Location: Thesis room, Hanna Arendt Campus (City Center).
The jury comprises:
- Mrs. B Daille and Mr. G Reyes; rapporteurs
- Mr. R Elazouzi, Mr. A Doucet, Mrs. P Sébillot, Mr. R Perez, Mr. L Meneses; examiners
- Mr. J-M Torres, and Mrs. R Wedemann; Co-directors
Abstract: In this thesis, we approach the study of creativity in general, with a particular interest in how it is created using artificial devices, and we present a more targeted and formal treatment of artificial literary text generation. In “The Creative Mind: Myths and Mechanisms” (Boden, 2004), Margaret Boden explains that the creative process is an intuitive path followed by humans to generate new artifacts appreciated for their novelty, societal significance, and beauty. She proposes a classification of creativity into three categories: — Combinatorial creativity, where known elements are merged to generate new elements; — Exploratory creativity, where generation occurs from observation or exploration; and — Transformational creativity, where generated elements result from modifications or experiments applied to objects produced by exploratory creativity.

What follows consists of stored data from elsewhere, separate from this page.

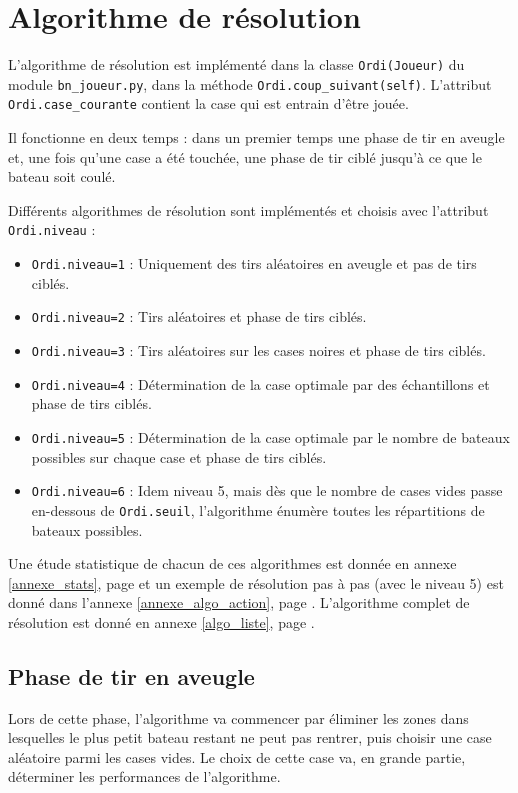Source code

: \chapter{Algorithme de résolution}





L'algorithme de résolution est implémenté dans la classe \texttt{Ordi(Joueur)} du module \texttt{bn\_joueur.py}, dans la méthode \texttt{Ordi.coup\_suivant(self)}. L'attribut \texttt{Ordi.case\_courante} contient la case qui est entrain d'être jouée.

Il fonctionne en deux temps : dans un premier temps une phase de tir en aveugle et, une fois qu'une case a été touchée, une phase de tir ciblé jusqu'à ce que le bateau soit coulé.

Différents algorithmes de résolution sont implémentés et choisis avec l'attribut \texttt{Ordi.niveau} :
\begin{itemize}
\item \texttt{Ordi.niveau=1} : Uniquement des tirs aléatoires en aveugle et pas de tirs ciblés.
\item \texttt{Ordi.niveau=2} : Tirs aléatoires et phase de tirs ciblés.
\item \texttt{Ordi.niveau=3} : Tirs aléatoires sur les cases noires  et phase de tirs ciblés.
\item \texttt{Ordi.niveau=4} : Détermination de la case optimale par des échantillons et phase de tirs ciblés.
\item \texttt{Ordi.niveau=5} : Détermination de la case optimale par le nombre de bateaux possibles sur chaque case et phase de tirs ciblés.
\item \texttt{Ordi.niveau=6} : Idem niveau 5, mais dès que le nombre de cases vides passe en-dessous de \texttt{Ordi.seuil}, l'algorithme énumère toutes les répartitions de bateaux possibles.
\end{itemize}

Une étude statistique de chacun de ces algorithmes est donnée en annexe \ref{annexe_stats}, page \pageref{annexe_stats} et un exemple de résolution pas à pas (avec le niveau 5) est donné dans l'annexe \ref{annexe_algo_action}, page \pageref{annexe_algo_action}. L'algorithme complet de résolution est donné en annexe \ref{algo_liste}, page \pageref{algo_resolution}.




\section{Phase de tir en aveugle}
Lors de cette phase, l'algorithme va commencer par éliminer les zones dans lesquelles le plus petit bateau restant ne peut pas rentrer, puis choisir une case aléatoire parmi les cases vides. Le choix de cette case va, en grande partie, déterminer les performances de l'algorithme.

The quest for automated processes capable of creatively generating artifacts has recently given rise to a research domain called Computational Creativity, which offers intriguing prospects in various artistic domains such as visual arts, music, and literature. Although significant advancements have been made in this field, there exist difficulties and limits related to the inherent complexity in understanding the human creative process.
Our primary objective in this study concerns Automatic Text Generation (ATG), specifically the generation of literary sentences. Hence, we address the problem of developing automatic techniques (algorithms) to generate linguistic objects that are sentences or parts of paragraphs perceived as belonging to a literary text. Most research concerning ATG avoids the literary genre due to its complexity. Some fundamental difficulties involve ambiguity in meaning and even the absence of a universal definition of what constitutes a literary text. Additionally, literary documents often refer to imaginary or allegorical worlds or situations, unlike genres dealing with the written communication of facts. These characteristics and others, such as elegance or the use of rare words in literature, make automatic generation and analysis of literary texts a complex and challenging task.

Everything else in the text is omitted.